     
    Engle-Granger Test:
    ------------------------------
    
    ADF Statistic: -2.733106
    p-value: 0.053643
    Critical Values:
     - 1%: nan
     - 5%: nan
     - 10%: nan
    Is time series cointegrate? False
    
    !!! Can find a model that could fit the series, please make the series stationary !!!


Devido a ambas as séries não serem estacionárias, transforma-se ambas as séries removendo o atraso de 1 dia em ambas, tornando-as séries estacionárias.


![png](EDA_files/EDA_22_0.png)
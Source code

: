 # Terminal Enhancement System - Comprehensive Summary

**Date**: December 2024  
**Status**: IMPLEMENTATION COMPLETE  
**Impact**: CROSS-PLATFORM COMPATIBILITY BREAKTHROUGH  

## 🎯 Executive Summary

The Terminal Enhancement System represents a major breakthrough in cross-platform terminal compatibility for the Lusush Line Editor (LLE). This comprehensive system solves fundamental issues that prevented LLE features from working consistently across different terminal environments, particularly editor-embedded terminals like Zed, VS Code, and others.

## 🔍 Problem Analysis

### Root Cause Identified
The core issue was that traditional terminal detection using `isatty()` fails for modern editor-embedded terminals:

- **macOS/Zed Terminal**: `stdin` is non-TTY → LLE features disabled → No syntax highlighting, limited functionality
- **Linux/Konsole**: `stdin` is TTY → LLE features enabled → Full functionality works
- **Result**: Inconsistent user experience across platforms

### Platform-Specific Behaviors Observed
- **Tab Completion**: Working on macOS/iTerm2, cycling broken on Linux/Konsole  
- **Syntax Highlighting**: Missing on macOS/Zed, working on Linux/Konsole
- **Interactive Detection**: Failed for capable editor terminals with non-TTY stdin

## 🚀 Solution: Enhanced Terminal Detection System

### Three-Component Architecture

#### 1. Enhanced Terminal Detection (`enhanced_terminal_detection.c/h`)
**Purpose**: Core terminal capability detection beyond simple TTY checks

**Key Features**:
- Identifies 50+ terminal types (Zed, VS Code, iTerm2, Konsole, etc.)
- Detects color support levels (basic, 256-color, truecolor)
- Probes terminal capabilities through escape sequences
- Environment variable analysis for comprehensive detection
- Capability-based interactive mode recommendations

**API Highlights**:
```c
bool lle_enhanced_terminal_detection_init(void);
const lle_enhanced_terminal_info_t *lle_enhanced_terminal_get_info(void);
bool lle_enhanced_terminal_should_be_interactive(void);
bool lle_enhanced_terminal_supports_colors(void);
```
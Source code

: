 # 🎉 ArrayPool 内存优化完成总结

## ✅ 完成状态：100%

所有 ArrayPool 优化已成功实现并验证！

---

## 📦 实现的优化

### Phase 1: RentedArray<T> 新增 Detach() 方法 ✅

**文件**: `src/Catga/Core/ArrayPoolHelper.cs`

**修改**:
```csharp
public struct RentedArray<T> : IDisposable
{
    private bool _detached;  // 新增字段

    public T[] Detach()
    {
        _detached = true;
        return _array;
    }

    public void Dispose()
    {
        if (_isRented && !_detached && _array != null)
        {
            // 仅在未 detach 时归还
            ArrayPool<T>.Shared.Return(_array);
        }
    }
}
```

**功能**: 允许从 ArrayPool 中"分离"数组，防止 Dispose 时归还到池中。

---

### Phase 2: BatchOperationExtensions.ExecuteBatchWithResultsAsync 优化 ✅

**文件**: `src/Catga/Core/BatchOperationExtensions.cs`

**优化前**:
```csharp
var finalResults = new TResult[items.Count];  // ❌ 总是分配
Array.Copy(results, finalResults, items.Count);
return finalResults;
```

=======

## THE TASK
The response should hold exactly the lines starting at the line with "### Platform-Specific Behaviors Observed" and ending at the line with "- **Syntax Highlighting**: Missing", and no other line of the material above.

## TASK SOLUTION
### Platform-Specific Behaviors Observed
- **Tab Completion**: Working on macOS/iTerm2, cycling broken on Linux/Konsole  
- **Syntax Highlighting**: Missing on macOS/Zed, working on Linux/Konsole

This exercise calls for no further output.